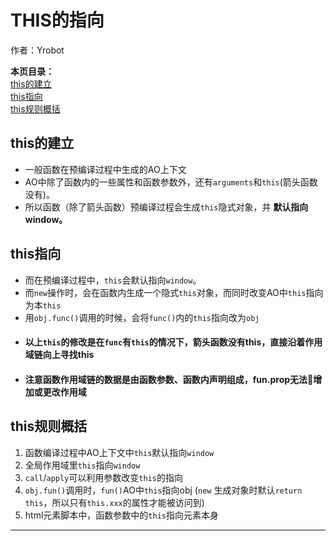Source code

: # THIS的指向
  
作者：Yrobot

__本页目录：__   
[this的建立](#build)   
[this指向](#index)   
[this规则概括](#rule)  

<a id='build'></a>

## this的建立
- 一般函数在预编译过程中生成的AO上下文  
- AO中除了函数内的一些属性和函数参数外，还有`arguments`和`this`(箭头函数没有)。  
- 所以函数（除了箭头函数）预编译过程会生成`this`隐式对象，并 __默认指向window。__  

<a id='index'></a>

## this指向
- 而在预编译过程中，`this`会默认指向`window`。  
- 而`new`操作时，会在函数内生成一个隐式`this`对象，而同时改变AO中`this`指向为本`this`
- 用`obj.func()`调用的时候，会将`func()`内的`this`指向改为`obj`  
- #### 以上`this`的修改是在`func`有`this`的情况下，箭头函数没有this，直接沿着作用域链向上寻找this  
- #### 注意函数作用域链的数据是由函数参数、函数内声明组成，fun.prop无法增加或更改作用域    

<a id='rule'></a>

## this规则概括

1. 函数编译过程中AO上下文中`this`默认指向`window`  
2. 全局作用域里`this`指向`window`  
3. `call`/`apply`可以利用参数改变`this`的指向  
4. `obj.fun()`调用时，`fun()`AO中`this`指向obj (`new` 生成对象时默认`return this`，所以只有`this.xxx`的属性才能被访问到)  
5. html元素脚本中，函数参数中的`this`指向元素本身  

---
==========
• [Goal of the exercise]:
With the pictures omitted, reproduce the data above exactly.

• [Solution below]:
Source code

: # THIS的指向
  
作者：Yrobot

__本页目录：__   
[this的建立](#build)   
[this指向](#index)   
[this规则概括](#rule)  

<a id='build'></a>

## this的建立
- 一般函数在预编译过程中生成的AO上下文  
- AO中除了函数内的一些属性和函数参数外，还有`arguments`和`this`(箭头函数没有)。  
- 所以函数（除了箭头函数）预编译过程会生成`this`隐式对象，并 __默认指向window。__  

<a id='index'></a>

## this指向
- 而在预编译过程中，`this`会默认指向`window`。  
- 而`new`操作时，会在函数内生成一个隐式`this`对象，而同时改变AO中`this`指向为本`this`
- 用`obj.func()`调用的时候，会将`func()`内的`this`指向改为`obj`  
- #### 以上`this`的修改是在`func`有`this`的情况下，箭头函数没有this，直接沿着作用域链向上寻找this  
- #### 注意函数作用域链的数据是由函数参数、函数内声明组成，fun.prop无法增加或更改作用域    

<a id='rule'></a>

## this规则概括

1. 函数编译过程中AO上下文中`this`默认指向`window`  
2. 全局作用域里`this`指向`window`  
3. `call`/`apply`可以利用参数改变`this`的指向  
4. `obj.fun()`调用时，`fun()`AO中`this`指向obj (`new` 生成对象时默认`return this`，所以只有`this.xxx`的属性才能被访问到)  
5. html元素脚本中，函数参数中的`this`指向元素本身  

---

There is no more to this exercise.